As noted on Mac Rumors earlier, IBM will be introducing
G5-based blades in the same vein as their
P4 Xeon ones. Since IBM supports the Opteron and Itanium, I hope they're soon to follow. Imagine choosing any combination of 4 different CPU families in your blade center. How's that for business flexibility! (Now if Apple licenses Mac OS X Server to IBM, my dream comes true.)
One person claimed that Apple did a lot of assembly language hacking. Hardly! I'm sure the Apple sales people moved mountains to get those systems shipped on time not to mention the work done making drivers for the Infiniband cards, but the coding was mostly
one man working two months getting some software ported and various other libraries from people such as Professor Goto. I'm sure the other systems had as much, probably more, hacking done.
The Opteron is a horrible performer in this benchmark. This is one to rub in the face of anyone who blabs about Opteron, but please do it right. Simply put, the Rpeak of the 2Ghz G5 is twice that of the 2Ghz Opteron at 4Gflops/s vs 2Gflops/s. Note though that the Opteron may suffer less drop-off from the peak, but it's not going to be enough to make up for that factor of two. Certainly the Itanium 2 does and it has the same flops/Mhz and has less dropoff as the G5. The problem is, it peaks out at 1.5 Ghz. What then when faster 970's launch early next year and again see a big bump do to going 90nm?
BTW, Altivec/VMX/Velocity doesn't get involved here because it can't do double precision mult-adds. Whenever there is a something optimized for the Altivec, it's impressive (a Slashdotter mentioned the P4's performance at
distributed.net and had it thrown back in his face when
stats showed G5s outperformed them by a factor of 3 or more due to these programs being ideal cases for Altivec optimiation). Note that LINPACK (benchmark used by the Top500) is very dependant on network speed, which is why I keep mentioning the network when I mention the stats above.
If you can use Altivec, the G5 usually beats the Opteron, which beats the G5 for non-vectorizeable integer performance. I still think the Opteron is probably the best web server chip around and perhaps the best price/performance database chip, if that means anything.

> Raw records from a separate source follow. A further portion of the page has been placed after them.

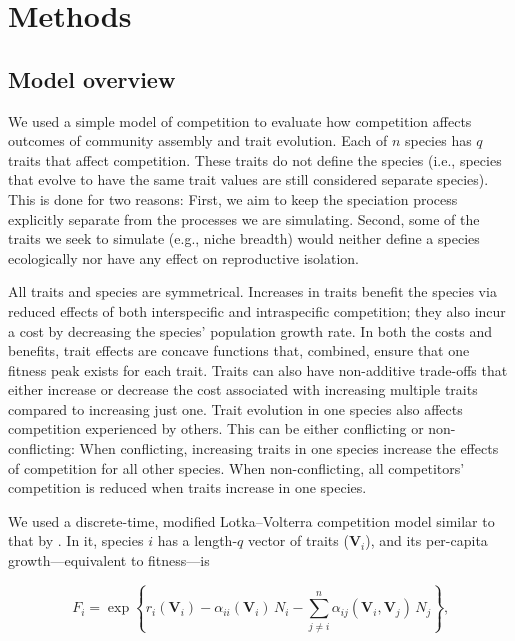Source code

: 
\section*{Methods}


\subsection*{Model overview}

We used a simple model of competition to evaluate how competition affects
outcomes of community assembly and trait evolution.
Each of $n$ species has $q$ traits that affect competition.
These traits do not define the species (i.e., species that evolve to have
the same trait values are still considered separate species).
This is done for two reasons:
First, we aim to keep the speciation process explicitly
separate from the processes we are simulating.
Second, some of the traits we seek to simulate (e.g., niche breadth)
would neither define a species ecologically nor 
have any effect on reproductive isolation.

All traits and species are symmetrical.
Increases in traits benefit the species via reduced
effects of both interspecific and intraspecific competition;
they also incur a cost by decreasing the species' population growth rate.
In both the costs and benefits, trait effects are concave functions that,
combined, ensure that one fitness peak exists for each trait.
Traits can also have non-additive trade-offs that either increase or decrease
the cost associated with increasing multiple traits compared to increasing
just one.
Trait evolution in one species also affects competition experienced by others.
This can be either conflicting or non-conflicting:
When conflicting, increasing traits in one species increase the effects of
competition for all other species.
When non-conflicting, all competitors' competition is reduced when traits
increase in one species.

We used a discrete-time, modified Lotka--Volterra competition model similar to
that by \citet{Northfield:2013if}.
In it, species $i$ has a length-$q$ vector of traits ($\mathbf{V}_i$), and
its per-capita growth---equivalent to fitness---is

\begin{equation} \label{eq:fitness}
    F_{i} = \exp \left\{ r_i(\mathbf{V}_i) - 
        \alpha_{ii}(\mathbf{V}_i) \, N_i - \sum_{j \ne i}^{n}{
            \alpha_{ij}(\mathbf{V}_i, \mathbf{V}_j) \, N_j}  
    \right\}\textrm{,}
\end{equation}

Finally, heat isn't an issue. First, the 2Ghz G5 generates 47 watts of heat which is half that of the P4 @ 3Ghz. Second, IBM introducing G5 blades shows that heat isn't an issue. The problem for Virginia was that IBM, even though it was the first choice, wouldn't have had a machine ready in time for the Fall 500. By the stiff competition for #3-6 (all new machines), you can see why it was important to that they ship this year.
I don't know what the "self-made" thing means, but I don't think it's related to cost, like some pundits claim. Remember, Apple beat out all other bids tendered using the list price by a factor of two. The only bid in question was the Dell Itanium system that fell through when "Dell was exploring pricing options" whatever that means (IMO, it probably means Dell knows nothing about building clusters based
on 64 bit chips and should stick to ripping people off on their 32 bit systems no matter how desperate they were to undercut Apple).
Finally, with a little wryness, I think Apple needs to give a big thank you to Intel, Dell, HP, IBM, and Sun for creating
infiniband and making Apple's entry into the supercomputer marketplace possible.
* Note $4.2 million is probably the education list price when spec'd with 2GB and accounting for spare machines. The actual list price for 1100 machines is around $4.4 million.